From the entries below, gather every line containing the string "formula".

───── Material provided ─────

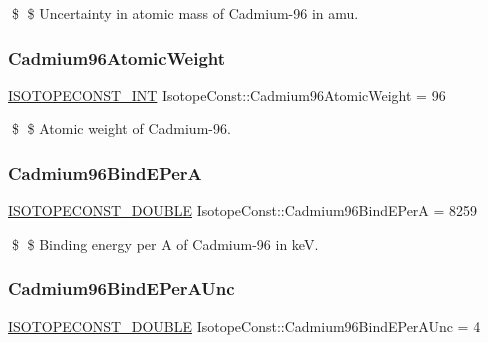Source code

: \$ \$ Uncertainty in atomic mass of Cadmium-\/96 in amu. \mbox{\label{group___isotope_const-_cadmium-_cd96_gaa31f8c4c28974a240d0962e1073513c1}} 
\subsubsection{\texorpdfstring{Cadmium96\+Atomic\+Weight}{Cadmium96AtomicWeight}}
{\footnotesize\ttfamily \mbox{\hyperlink{group___isotope_const-_macros_ga5f18360b3e99483a35c32d789e62621c}{I\+S\+O\+T\+O\+P\+E\+C\+O\+N\+S\+T\+\_\+\+I\+NT}} Isotope\+Const\+::\+Cadmium96\+Atomic\+Weight = 96}

\$ \$ Atomic weight of Cadmium-\/96. \mbox{\label{group___isotope_const-_cadmium-_cd96_ga2c9bed1fa411c94c3ba2bdfa577999f5}} 
\subsubsection{\texorpdfstring{Cadmium96\+Bind\+E\+PerA}{Cadmium96BindEPerA}}
{\footnotesize\ttfamily \mbox{\hyperlink{group___isotope_const-_macros_ga8f45a7272ce02c0b4c65c44636ed719a}{I\+S\+O\+T\+O\+P\+E\+C\+O\+N\+S\+T\+\_\+\+D\+O\+U\+B\+LE}} Isotope\+Const\+::\+Cadmium96\+Bind\+E\+PerA = 8259}

\$ \$ Binding energy per A of Cadmium-\/96 in keV. \mbox{\label{group___isotope_const-_cadmium-_cd96_gaff9b18541ce60b33bf183de41e072977}} 
\subsubsection{\texorpdfstring{Cadmium96\+Bind\+E\+Per\+A\+Unc}{Cadmium96BindEPerAUnc}}
{\footnotesize\ttfamily \mbox{\hyperlink{group___isotope_const-_macros_ga8f45a7272ce02c0b4c65c44636ed719a}{I\+S\+O\+T\+O\+P\+E\+C\+O\+N\+S\+T\+\_\+\+D\+O\+U\+B\+LE}} Isotope\+Const\+::\+Cadmium96\+Bind\+E\+Per\+A\+Unc = 4}


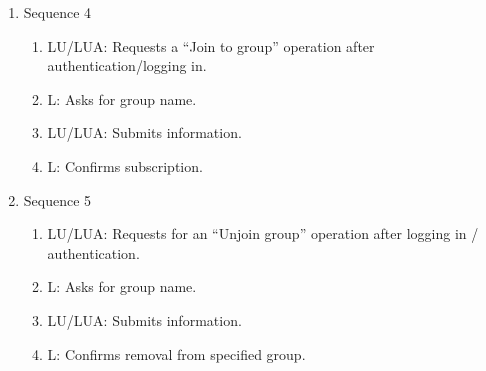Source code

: \documentclass[11pt]{report} %
\begin{document}
\begin{enumerate}
\begin{enumerate}
			\item
				Sequence 4
					\begin{enumerate}
						\item
							LU/LUA: Requests a “Join to group” operation after authentication/logging in.
						\item
							L: Asks for group name.
						\item
							LU/LUA: Submits information.
						\item
							L: Confirms subscription.
					\end{enumerate}

			\item
				Sequence 5
					\begin{enumerate}
						\item
							LU/LUA: Requests for an “Unjoin group” operation after logging in / authentication.
						\item
							L: Asks for group name.
						\item
							LU/LUA: Submits information.
						\item
							L: Confirms removal from specified group.
					\end{enumerate}

		\end{enumerate}
\end{enumerate}
\end{document}

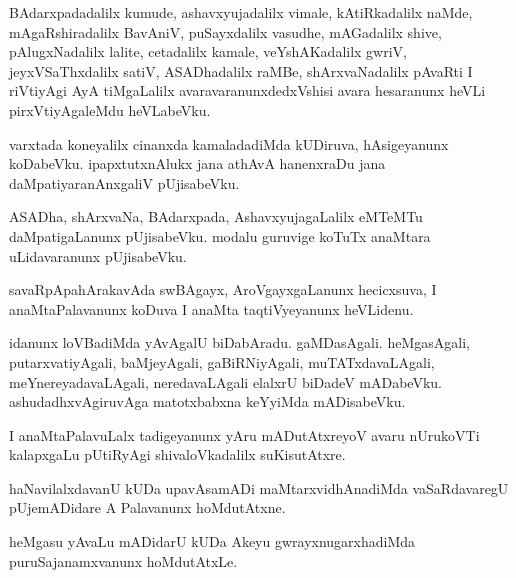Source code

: \documentclass{article}
\begin{document}
\begin{mn}
BAdarxpadadalilx  kumude,  ashavxyujadalilx  vimale,  kAtiRkadalilx  naMde,  mAgaRshiradalilx  
BavAniV,  puSayxdalilx  vasudhe,  mAGadalilx  shive,  pAlugxNadalilx  lalite,  cetadalilx  kamale,  
veYshAKadalilx  gwriV,  jeyxVSaThxdalilx  satiV,  ASADhadalilx  raMBe,  shArxvaNadalilx  pAvaRti  I  
riVtiyAgi  AyA  tiMgaLalilx  avaravaranunxdedxVshisi  avara  hesaranunx  heVLi  pirxVtiyAgaleMdu  heVLabeVku.
\end{mn}

\begin{mn}
varxtada  koneyalilx  cinanxda  kamaladadiMda  kUDiruva,  hAsigeyanunx  koDabeVku.  ipapxtutxnAlukx  
jana  athAvA  hanenxraDu  jana  daMpatiyaranAnxgaliV  pUjisabeVku.
\end{mn}

\begin{mn}
ASADha,  shArxvaNa,  BAdarxpada,  AshavxyujagaLalilx  eMTeMTu  daMpatigaLanunx  pUjisabeVku.  
modalu  guruvige  koTuTx  anaMtara  uLidavaranunx  pUjisabeVku.
\end{mn}

\begin{mn}
savaRpApahArakavAda  swBAgayx,  AroVgayxgaLanunx  hecicxsuva,  I  anaMtaPalavanunx  koDuva  I  
anaMta  taqtiVyeyanunx  heVLidenu.
\end{mn}

\begin{mn}
idanunx  loVBadiMda  yAvAgalU  biDabAradu.  gaMDasAgali.  heMgasAgali,  putarxvatiyAgali,  
baMjeyAgali,  gaBiRNiyAgali,  muTATxdavaLAgali,  meYnereyadavaLAgali,  neredavaLAgali  
elalxrU  biDadeV  mADabeVku.  ashudadhxvAgiruvAga  matotxbabxna  keYyiMda  mADisabeVku.
\end{mn}

\begin{mn}
I  anaMtaPalavuLalx  tadigeyanunx  yAru  mADutAtxreyoV  avaru  nUrukoVTi  kalapxgaLu  
pUtiRyAgi  shivaloVkadalilx  suKisutAtxre.
\end{mn}

\begin{mn}
haNavilalxdavanU  kUDa  upavAsamADi  maMtarxvidhAnadiMda  vaSaRdavaregU  pUjemADidare  
A  Palavanunx  hoMdutAtxne.
\end{mn}

\begin{mn}
heMgasu  yAvaLu  mADidarU  kUDa  Akeyu  gwrayxnugarxhadiMda  puruSajanamxvanunx  hoMdutAtxLe.
\end{mn}
\end{document}
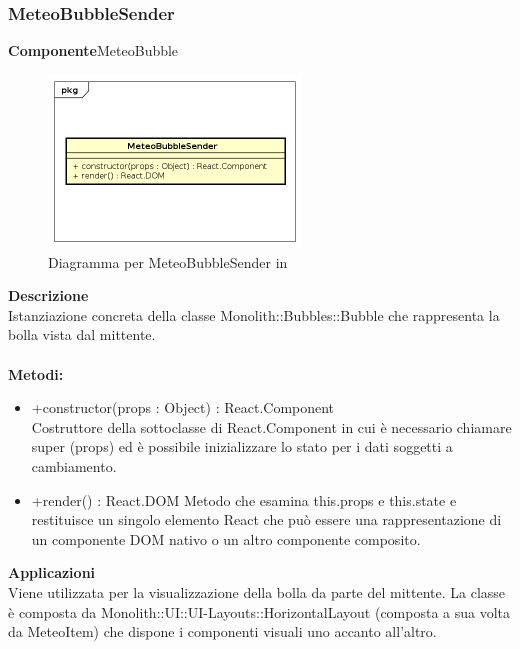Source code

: \subsubsection{MeteoBubbleSender}
\textbf{Componente}MeteoBubble\\
   \FloatBarrier
   \begin{figure}[ht]
   \centering
   \includegraphics[width=0.6\textwidth]{img/single-MeteoBubbleSender}
   \caption{{Diagramma per MeteoBubbleSender in }}
\end{figure}
\FloatBarrier
\textbf{Descrizione}\\
Istanziazione concreta della classe Monolith::Bubbles::Bubble che rappresenta la bolla vista dal mittente.
\\
\\
\textbf{Metodi:} 
\begin{itemize}
\item +constructor(props : Object) : React.Component 
\\
Costruttore della sottoclasse di React.Component in cui è necessario chiamare super (props) ed è possibile inizializzare lo stato per i dati soggetti a cambiamento.

\item +render() : React.DOM
Metodo che esamina this.props e this.state e restituisce un singolo elemento React che può essere una rappresentazione di un componente DOM nativo o un altro componente composito.

\end{itemize} 


\textbf{Applicazioni}\\
Viene utilizzata per la visualizzazione della bolla da parte del mittente.
La classe è composta da Monolith::UI::UI-Layouts::HorizontalLayout (composta a sua volta da MeteoItem) che dispone i componenti visuali uno accanto all'altro. 


\clearpage


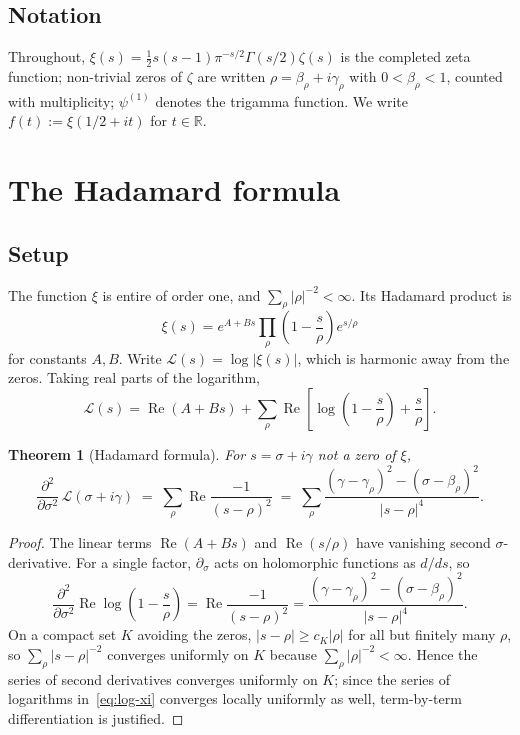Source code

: \documentclass[11pt]{amsart}
\newtheorem{theorem}{Theorem}[section]
\renewcommand{\Re}{\operatorname{Re}}
\begin{document}
\subsection*{Notation}
Throughout, $\xi(s) = \frac{1}{2}s(s-1)\pi^{-s/2}\Gamma(s/2)\zeta(s)$ is the completed
zeta function; non-trivial zeros of $\zeta$ are written $\rho = \beta_\rho + i\gamma_\rho$
with $0 < \beta_\rho < 1$, counted with multiplicity; $\psi^{(1)}$ denotes the trigamma
function. We write $f(t) := \xi(1/2+it)$ for $t \in \mathbb{R}$.

\section{The Hadamard formula}
\label{sec:curvature}

\subsection{Setup}

The function $\xi$ is entire of order one, and $\sum_\rho|\rho|^{-2}<\infty$. Its Hadamard
product is
\begin{equation}\label{eq:hadamard}
  \xi(s) = e^{A+Bs}\prod_\rho\!\left(1-\frac{s}{\rho}\right)e^{s/\rho}
\end{equation}
for constants $A,B$. Write $\mathcal{L}(s) = \log|\xi(s)|$, which is harmonic away from the
zeros. Taking real parts of the logarithm,
\begin{equation}\label{eq:log-xi}
  \mathcal{L}(s) = \Re(A+Bs) + \sum_\rho \Re\!\left[\log\!\left(1-\frac{s}{\rho}\right)+\frac{s}{\rho}\right].
\end{equation}

\begin{theorem}[Hadamard formula]\label{thm:curvature}
For $s = \sigma + i\gamma$ not a zero of $\xi$,
\begin{equation}\label{eq:curvature-cartesian}
  \frac{\partial^2}{\partial\sigma^2}\,\mathcal{L}(\sigma+i\gamma)
  \;=\;\sum_\rho\Re\frac{-1}{(s-\rho)^2}\;=\;
  \sum_\rho \frac{(\gamma-\gamma_\rho)^2 - (\sigma-\beta_\rho)^2}{|s-\rho|^4}.
\end{equation}
\end{theorem}

\begin{proof}
The linear terms $\Re(A+Bs)$ and $\Re(s/\rho)$ have vanishing second $\sigma$-derivative.
For a single factor, $\partial_\sigma$ acts on holomorphic functions as $d/ds$, so
\[
  \frac{\partial^2}{\partial\sigma^2}\Re\log\!\left(1-\frac{s}{\rho}\right)
  = \Re\frac{-1}{(s-\rho)^2}
  = \frac{(\gamma-\gamma_\rho)^2-(\sigma-\beta_\rho)^2}{|s-\rho|^4}.
\]
On a compact set $K$ avoiding the zeros, $|s-\rho|\ge c_K|\rho|$ for all but finitely many
$\rho$, so $\sum_\rho|s-\rho|^{-2}$ converges uniformly on $K$ because
$\sum_\rho|\rho|^{-2}<\infty$. Hence the series of second derivatives converges uniformly on
$K$; since the series of logarithms in~\eqref{eq:log-xi} converges locally uniformly as well,
term-by-term differentiation is justified.
\end{proof}
\end{document}
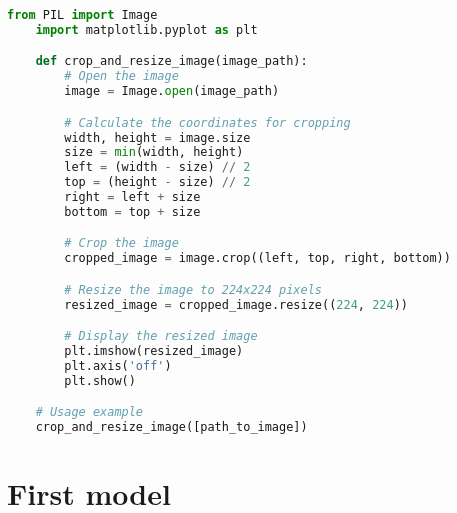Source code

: \begin{lstlisting}[language=Python, caption={Image Cropper}, label={lst:ImageCropper}]
    from PIL import Image
    import matplotlib.pyplot as plt

    def crop_and_resize_image(image_path):
        # Open the image
        image = Image.open(image_path)

        # Calculate the coordinates for cropping
        width, height = image.size
        size = min(width, height)
        left = (width - size) // 2
        top = (height - size) // 2
        right = left + size
        bottom = top + size

        # Crop the image
        cropped_image = image.crop((left, top, right, bottom))

        # Resize the image to 224x224 pixels
        resized_image = cropped_image.resize((224, 224))

        # Display the resized image
        plt.imshow(resized_image)
        plt.axis('off')
        plt.show()

    # Usage example
    crop_and_resize_image([path_to_image])
\end{lstlisting}

\section{First model}


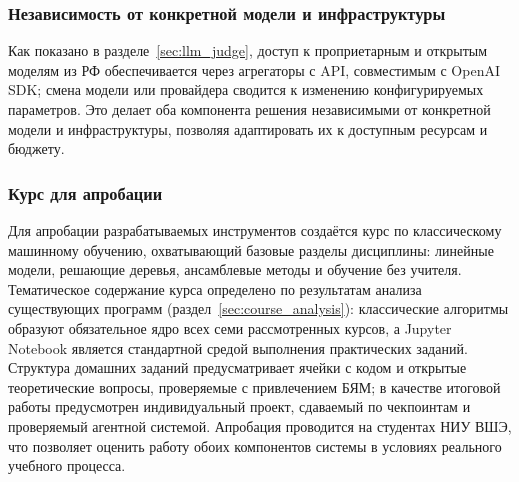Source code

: \subsubsection*{Независимость от конкретной модели и инфраструктуры}

Как показано в разделе~\ref{sec:llm_judge}, доступ к проприетарным и
открытым моделям из РФ обеспечивается через агрегаторы с API,
совместимым с OpenAI SDK; смена модели или провайдера сводится к
изменению конфигурируемых параметров. Это делает
оба компонента решения независимыми от конкретной модели и
инфраструктуры, позволяя адаптировать их к доступным ресурсам и
бюджету.

\subsubsection*{Курс для апробации}

Для апробации разрабатываемых инструментов создаётся курс по
классическому машинному обучению, охватывающий базовые разделы
дисциплины: линейные модели, решающие деревья, ансамблевые методы и
обучение без учителя. Тематическое содержание курса определено по
результатам анализа существующих программ
(раздел~\ref{sec:course_analysis}): классические алгоритмы образуют
обязательное ядро всех семи рассмотренных курсов, а Jupyter Notebook
является стандартной средой выполнения практических заданий. Структура
домашних заданий предусматривает ячейки с кодом и открытые
теоретические вопросы, проверяемые с привлечением БЯМ; в качестве
итоговой работы предусмотрен индивидуальный проект, сдаваемый по
чекпоинтам и проверяемый агентной системой. Апробация проводится на
студентах НИУ ВШЭ, что позволяет оценить работу обоих компонентов
системы в условиях реального учебного процесса.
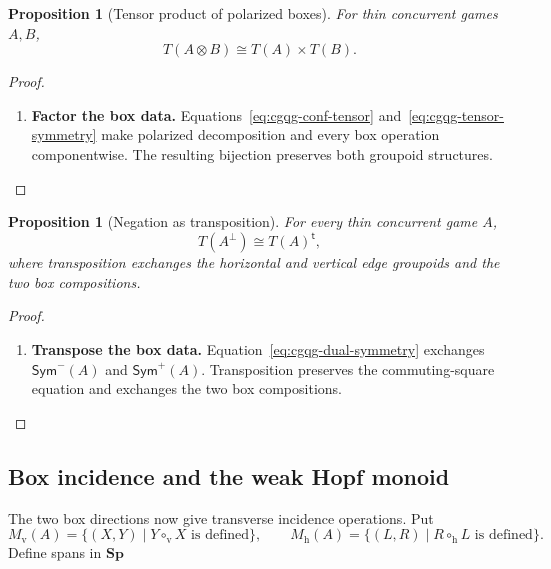 \documentclass[oneside]{article}
\newcommand{\Sym}{\mathsf{Sym}}
\newcommand{\Sp}{\mathbf{Sp}}
\theoremstyle{plain}
\newtheorem{proposition}[theorem]{Proposition}
\theoremstyle{definition}
\theoremstyle{remark}
\begin{document}
\begin{proposition}[Tensor product of polarized boxes]
\label{prop:cgqg-resource-tensor}
    For thin concurrent games \(A,B\),
    \[
        T(A\otimes B)\cong T(A)\times T(B).
    \]
\end{proposition}
\begin{proof}
    \leavevmode
    \begin{enumerate}[beginpenalty=10000]
        \item \textbf{Factor the box data.} Equations~\eqref{eq:cgqg-conf-tensor} and~\eqref{eq:cgqg-tensor-symmetry} make polarized decomposition and every box operation componentwise. The resulting bijection preserves both groupoid structures. \qedhere
    \end{enumerate}
\end{proof}

\begin{proposition}[Negation as transposition]
\label{prop:cgqg-resource-negation}
    For every thin concurrent game \(A\),
    \begin{equation}
        T(A^\perp)\cong T(A)^{\mathsf t},
    \label{eq:cgqg-resource-negation}
    \end{equation}
    where transposition exchanges the horizontal and vertical edge groupoids and the two box compositions.
\end{proposition}
\begin{proof}
    \leavevmode
    \begin{enumerate}[beginpenalty=10000]
        \item \textbf{Transpose the box data.} Equation~\eqref{eq:cgqg-dual-symmetry} exchanges \(\Sym^-(A)\) and \(\Sym^+(A)\). Transposition preserves the commuting-square equation and exchanges the two box compositions. \qedhere
    \end{enumerate}
\end{proof}

\subsection{Box incidence and the weak Hopf monoid}

The two box directions now give transverse incidence operations. Put
\[
    M_{\mathrm v}(A)=\{(X,Y)\mid Y\circ_{\mathrm v}X\text{ is defined}\},
    \qquad
    M_{\mathrm h}(A)=\{(L,R)\mid R\circ_{\mathrm h}L\text{ is defined}\}.
\]
Define spans in \(\Sp\)
\end{document}
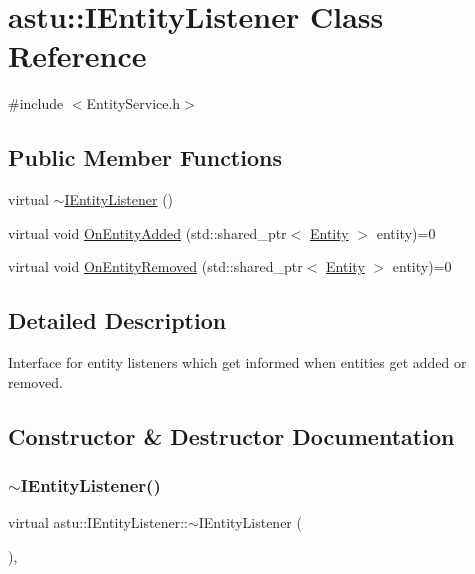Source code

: \hypertarget{classastu_1_1IEntityListener}{}\section{astu\+:\+:I\+Entity\+Listener Class Reference}
\label{classastu_1_1IEntityListener}


{\ttfamily \#include $<$Entity\+Service.\+h$>$}

\subsection*{Public Member Functions}
\begin{DoxyCompactItemize}
\item 
virtual \hyperlink{classastu_1_1IEntityListener_ad3e01cd267ff128c2176d06897c8c7b6}{$\sim$\+I\+Entity\+Listener} ()
\item 
virtual void \hyperlink{classastu_1_1IEntityListener_a97132aa5a0f0e593c487127b32505447}{On\+Entity\+Added} (std\+::shared\+\_\+ptr$<$ \hyperlink{classastu_1_1Entity}{Entity} $>$ entity)=0
\item 
virtual void \hyperlink{classastu_1_1IEntityListener_a4fbd5c1a239a1c57c1567a630016074b}{On\+Entity\+Removed} (std\+::shared\+\_\+ptr$<$ \hyperlink{classastu_1_1Entity}{Entity} $>$ entity)=0
\end{DoxyCompactItemize}


\subsection{Detailed Description}
Interface for entity listeners which get informed when entities get added or removed. 

\subsection{Constructor \& Destructor Documentation}
\mbox{\label{classastu_1_1IEntityListener_ad3e01cd267ff128c2176d06897c8c7b6}} 
\subsubsection{\texorpdfstring{$\sim$\+I\+Entity\+Listener()}{~IEntityListener()}}
{\footnotesize\ttfamily virtual astu\+::\+I\+Entity\+Listener\+::$\sim$\+I\+Entity\+Listener (\begin{DoxyParamCaption}{ }\end{DoxyParamCaption})\hspace{0.3cm}{\ttfamily [inline]}, {\ttfamily [virtual]}}


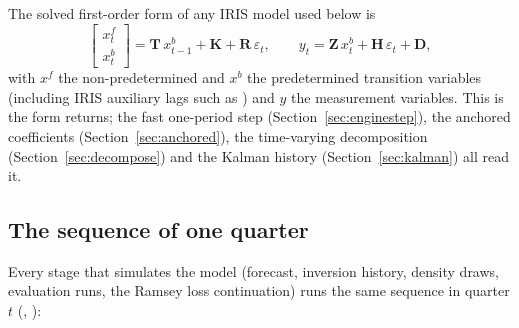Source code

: \documentclass[11pt,a4paper]{article}
\newcommand{\T}{\mathbf{T}}
\newcommand{\K}{\mathbf{K}}
\newcommand{\Rs}{\mathbf{R}}
\newcommand{\Z}{\mathbf{Z}}
\newcommand{\Hs}{\mathbf{H}}
\newcommand{\D}{\mathbf{D}}
\begin{document}
The solved first-order form of any IRIS model used below is
\begin{equation}\label{eq:sspace}
  \begin{bmatrix} x^f_t \\ x^b_t \end{bmatrix} = \T\, x^b_{t-1} + \K + \Rs\, \varepsilon_t,
  \qquad
  y_t = \Z\, x^b_t + \Hs\, \varepsilon_t + \D,
\end{equation}
with $x^f$ the non-predetermined and $x^b$ the predetermined transition variables (including
IRIS auxiliary lags such as ) and $y$ the measurement variables. This is the form
 returns; the fast one-period step
(Section~\ref{sec:enginestep}), the anchored coefficients (Section~\ref{sec:anchored}), the
time-varying decomposition (Section~\ref{sec:decompose}) and the Kalman history
(Section~\ref{sec:kalman}) all read it.

\subsection{The sequence of one quarter}\label{sec:timing}

Every stage that simulates the model (forecast, inversion history, density draws, evaluation
runs, the Ramsey loss continuation) runs the same sequence in quarter $t$
(, ):
\end{document}
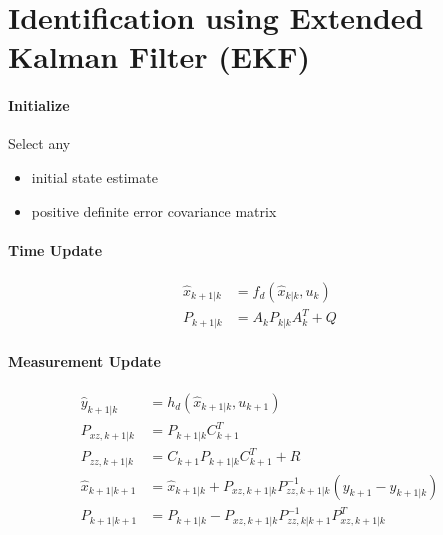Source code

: 	\section{Identification using Extended Kalman Filter (EKF)}
	
	\begin{tcolorbox}[title=DC Motor Parameters Identification with EKF]
		\paragraph{Initialize} Select any
		\begin{itemize}
			\item { initial state estimate}
			\item { positive definite error covariance matrix}
		\end{itemize}
		\paragraph{Time Update}
		\begin{equation}
			\begin{split}
				\hat{x}_{k+1|k} &= f_d(\hat{x}_{k|k},u_k)\\
				P_{k+1|k} &= A_kP_{k|k}A^T_k+Q
			\end{split}
			\label{dcmotorideq13}
		\end{equation}
		\paragraph{Measurement Update}
		\begin{equation}
			\begin{split}
				\hat{y}_{k+1|k} &= h_d(\hat{x}_{k+1|k},u_{k+1})\\
				P_{xz,k+1|k}    &= P_{k+1|k}C^T_{k+1}\\
				P_{zz,k+1|k}    &= C_{k+1}P_{k+1|k}C^T_{k+1}+R\\
				\hat{x}_{k+1|k+1} &= \hat{x}_{k+1|k} + P_{xz,k+1|k}P^{-1}_{zz,k+1|k}(y_{k+1}-\hat{y}_{k+1|k})\\
				P_{k+1|k+1}     &= P_{k+1|k} - P_{xz,k+1|k}P^{-1}_{zz,k|k+1}P^T_{xz,k+1|k} 
			\end{split}
			\label{dcmotorideq14}
		\end{equation}
	\end{tcolorbox}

─────

→ **Your solution**
\section{The Hadamard formula}
\begin{theorem}[Hadamard formula]\label{thm:curvature}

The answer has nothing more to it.